Eczema comes in many forms but atopic eczema is the most common. The condition causes the skin to become itchy, red, dry and cracked. People with atopic eczema usually have periods when symptoms are less noticeable, as well as periods when symptoms become more severe (flare-ups). It well understood that coming into contact with certain irritants worsen symptoms, what is less understood is the psychological impact on eczema.
Dr Anthony Bewley, a Consultant Dermatologist at Barts Health (The Royal London Hospital and Whipps Cross University Hospitals NHS Trust), and Honorary Senior Lecturer at Queen Mary University London explains that psychodermatology is a subbranch of dermatology which “champions” the link between the brain and the skin.
“The way that dermatologists see it is that eczema is a genetically predisposed condition,” explained Dr Bewley.

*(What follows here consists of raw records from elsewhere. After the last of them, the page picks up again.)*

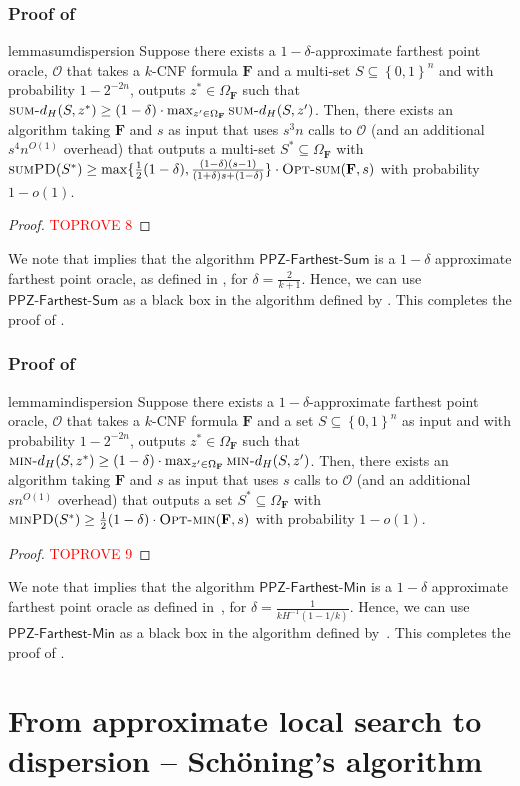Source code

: \documentclass[11pt, letterpaper]{article}
\theoremstyle{definition}
\newcommand{\set}[1]{\left \{ #1 \right \}}
\newcommand{\f}{\mathbf{F}}
\newcommand{\Om}{\Omega_{\f}}
\newcommand{\PD}{\textsc{minPD}}
\newcommand{\SPD}{\textsc{sumPD}}
\newcommand{\sumd}{\textsc{sum-}d_H}
\newcommand{\mind}{\textsc{min-}d_H}
\newcommand{\opts}{\textsc{Opt-sum}}
\newcommand{\optm}{\textsc{Opt-min}}
\newcommand{\sch}{Sch\"{o}ning\xspace}
\begin{document}
 \subsubsection*{Proof of }
\begin{restatable}{lemma}{sumdispersion} \label{lem:sumdispersion}
    Suppose there exists a $1-\delta$-approximate farthest point oracle, $\mathcal{O}$ that takes a $k$-CNF formula $\f$ and a multi-set $S \subseteq \set{0,1}^n$ and with probability $1-2^{-2n}$, outputs $z^* \in \Om$ such that $\sumd(S, z^*) \geq (1-\delta) \cdot \max_{z' \in \Om} \sumd(S, z')$. Then, there exists an algorithm taking $\f$ and $s$ as input that uses $s^3 n$ calls to $\mathcal{O}$ (and an additional $s^4 n^{O(1)}$ overhead) that outputs a multi-set $S^* \subseteq \Om$ with $\SPD(S^*) \geq \max \{\frac{1}{2}(1-\delta) ,\frac{(1-\delta)(s-1)}{(1+\delta)s+(1-\delta)} \}\cdot \opts(\f,s)$ with probability $1-o(1)$.
\end{restatable}
\begin{proof}\textcolor{red}{TOPROVE 8}\end{proof}

We note that  implies that the algorithm $\textsf{PPZ-Farthest-Sum}$ is a $1-\delta$ approximate farthest point oracle, as defined in , for $\delta=\frac{2}{k+1}$. Hence, we can use $\textsf{PPZ-Farthest-Sum}$ as a black box in the algorithm defined by . This completes the proof of .
\subsubsection*{Proof of } 
\begin{restatable}{lemma}{mindispersion}
\label{lem:mindispersion}
    Suppose there exists a $1-\delta$-approximate farthest point oracle, $\mathcal{O}$ that takes a $k$-CNF formula $\f$ and a set $S \subseteq \set{0,1}^n$ as input and with probability $1-2^{-2n}$, outputs $z^* \in \Om$ such that $\mind(S, z^*) \geq (1-\delta) \cdot \max_{z' \in \Om} \mind(S, z')$. Then, there exists an algorithm taking $\f$ and $s$ as input that uses $s$ calls to $\mathcal{O}$ (and an additional $sn^{O(1)}$ overhead) that outputs a set $S^* \subseteq \Om$ with $\PD(S^*) \geq \frac{1}{2} (1-\delta)\cdot \optm(\f,s)$ with probability $1-o(1)$.
\end{restatable}
\begin{proof}\textcolor{red}{TOPROVE 9}\end{proof}
We note that  implies that the algorithm $\textsf{PPZ-Farthest-Min}$ is a $1-\delta$ approximate farthest point oracle as defined in~, for $\delta=\frac{1}{k H^{-1}(1-1/k)}$. Hence, we can use $\textsf{PPZ-Farthest-Min}$ as a black box in the algorithm defined by~. This completes the proof of .  \section{From approximate local search to dispersion -- \sch's algorithm}\label{sec:sch}
\end{document}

Certain stressful life events can trigger these genetic conditions, he notes.
An eczema flare-up can be stressful in itself, explained Dr Bewley: “The visible difference such as the redness, scaling, weepiness, often darkened skin, which gives you a very clear physical difference, but also the persistent itch, is very debilitating because it can keep you awake at night and can make you pretty desperate.”
Despite people’s best efforts to medicate themselves by applying creams, getting a good night’s sleep, and trying not to itch, the symptoms can stubbornly persist.
“People feel completely out of control of their skin, and that’s why they get so desperate and even consider suicide,” said Dr Bewley.
This sense of powerlessness creates a vicious cycle as the stress is likely to trigger the genetic predispositions that give rise to eczema and people may feel more inclined to neglect self-medicating, noted Dr Brewer.
What is the solution?
Psychodermatology takes a holistic approach to treatment, managing the physical disease and the psychological disease simultaneously.
“The physical disease need to be managed with barrier function establishments. That means using lots of good moisturising creams but also it means using anti-inflammatories such as creams or steroids or ultraviolet light treatment, or they can be tablets or even anti inflammatory injection treatments,” said Dr Bewley.
The psychological treatment first and foremost involves engaging patients in a “habit reversal technique,” he explained.
Habit reversal techniques identify the scratching components of atopic eczema and identify a pattern.
Episodes of scratching are often not linear throughout the day and bouts tend to occur at certain times of the day, said Dr Brewer.
“Often before bed or when people first get up in the morning or when they’re on the loo. And if you can identify the times when people are more likely to scratch, then they can replace the habit of scratching the skin with a nondestructive habit such as pinching the skin or grasping a piece of clothing,” he said.
Relaxation techniques also play a pivotal role.
Bewely singles out mindfulness or meditation as particularly effective remedies.
“We know that if you use mindfulness that reduces the inflammatory burden of the skin. But also it assists in the healing of the skin.”
Combining mindfulness with phototherapy – a type of treatment that uses controlled artificial ultraviolet light to help reduce symptoms, can halve the amount of phototherapy that a patient may need, explains Dr Bewely, speeding up the recovery process.
Improved Access to Psychological Therapies or Psychological Treatments IAPT) may also help. These programs are usually six-weekly appointments often via the GP where there will be a focus on anxiety or depression, he said.
“And then other things that we can do is put the patient in the direction of signposting towards patient advocacy groups like the National Eczema Society and they can provide support in terms of psychosocial support,” explained Dr Bewely.
If a patient is feeling so desperate that they’re feeling suicidal, a psychodermatologist will refer them to local psychiatric team.
“We are never afraid to ask that question,” added Dr Bewely.